Task objective
Give the count of lines in the entries below that contain the string "summation", and only that count.

Records provided

—————

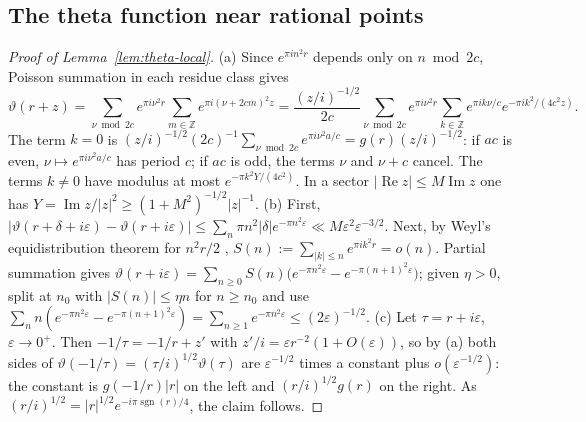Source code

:\documentclass[11pt]{amsart}
\newcommand{\ZZ}{\mathbb Z}
\newcommand{\eps}{\varepsilon}
\renewcommand{\Re}{\operatorname{Re}}
\renewcommand{\Im}{\operatorname{Im}}
\newcommand{\sgn}{\operatorname{sgn}}
\theoremstyle{definition}
\theoremstyle{remark}
\numberwithin{equation}{section}
\begin{document}
\subsection{The theta function near rational points}\label{app:proofs-theta}
\begin{proof}[Proof of Lemma~\textup{\ref{lem:theta-local}}]
(a) Since $e^{\pi in^2r}$ depends only on $n\bmod 2c$, Poisson summation in each residue class gives
\[
\vartheta(r+z)=\sum_{\nu\bmod 2c}e^{\pi i\nu^2r}\sum_{m\in\ZZ}e^{\pi i(\nu+2cm)^2z}
=\frac{(z/i)^{-1/2}}{2c}\sum_{\nu\bmod2c}e^{\pi i\nu^2r}\sum_{k\in\ZZ}e^{\pi ik\nu/c}e^{-\pi ik^2/(4c^2z)} .
\]
The term $k=0$ is $(z/i)^{-1/2}(2c)^{-1}\sum_{\nu\bmod2c}e^{\pi i\nu^2a/c}=g(r)(z/i)^{-1/2}$: if $ac$ is even, $\nu\mapsto e^{\pi i\nu^2a/c}$ has period
$c$; if $ac$ is odd, the terms $\nu$ and $\nu+c$ cancel. The terms $k\ne0$ have modulus at most $e^{-\pi k^2Y/(4c^2)}$. In a sector
$|\Re z|\le M\Im z$ one has $Y=\Im z/|z|^2\ge(1+M^2)^{-1/2}|z|^{-1}$.
(b) First, $|\vartheta(r+\delta+i\eps)-\vartheta(r+i\eps)|\le\sum_n\pi n^2|\delta|e^{-\pi n^2\eps}\ll M\eps^2\eps^{-3/2}$. Next, by Weyl's
equidistribution theorem for $n^2r/2$ \cite[Ch.~1, Theorems~2.1 and~3.2]{KN74}, $S(n):=\sum_{|k|\le n}e^{\pi ik^2r}=o(n)$. Partial summation gives
$\vartheta(r+i\eps)=\sum_{n\ge0}S(n)\big(e^{-\pi n^2\eps}-e^{-\pi(n+1)^2\eps}\big)$; given $\eta>0$, split at $n_0$ with $|S(n)|\le\eta n$ for $n\ge n_0$ and use
$\sum_nn(e^{-\pi n^2\eps}-e^{-\pi(n+1)^2\eps})=\sum_{n\ge1}e^{-\pi n^2\eps}\le(2\eps)^{-1/2}$.
(c) Let $\tau=r+i\eps$, $\eps\to0^+$. Then $-1/\tau=-1/r+z'$ with $z'/i=\eps r^{-2}(1+O(\eps))$, so by (a) both sides of
$\vartheta(-1/\tau)=(\tau/i)^{1/2}\vartheta(\tau)$ are $\eps^{-1/2}$ times a constant plus $o(\eps^{-1/2})$: the constant is $g(-1/r)|r|$ on the left
and $(r/i)^{1/2}g(r)$ on the right. As $(r/i)^{1/2}=|r|^{1/2}e^{-i\pi\sgn(r)/4}$, the claim follows.
\end{proof}
\end{document}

—————

Your response
2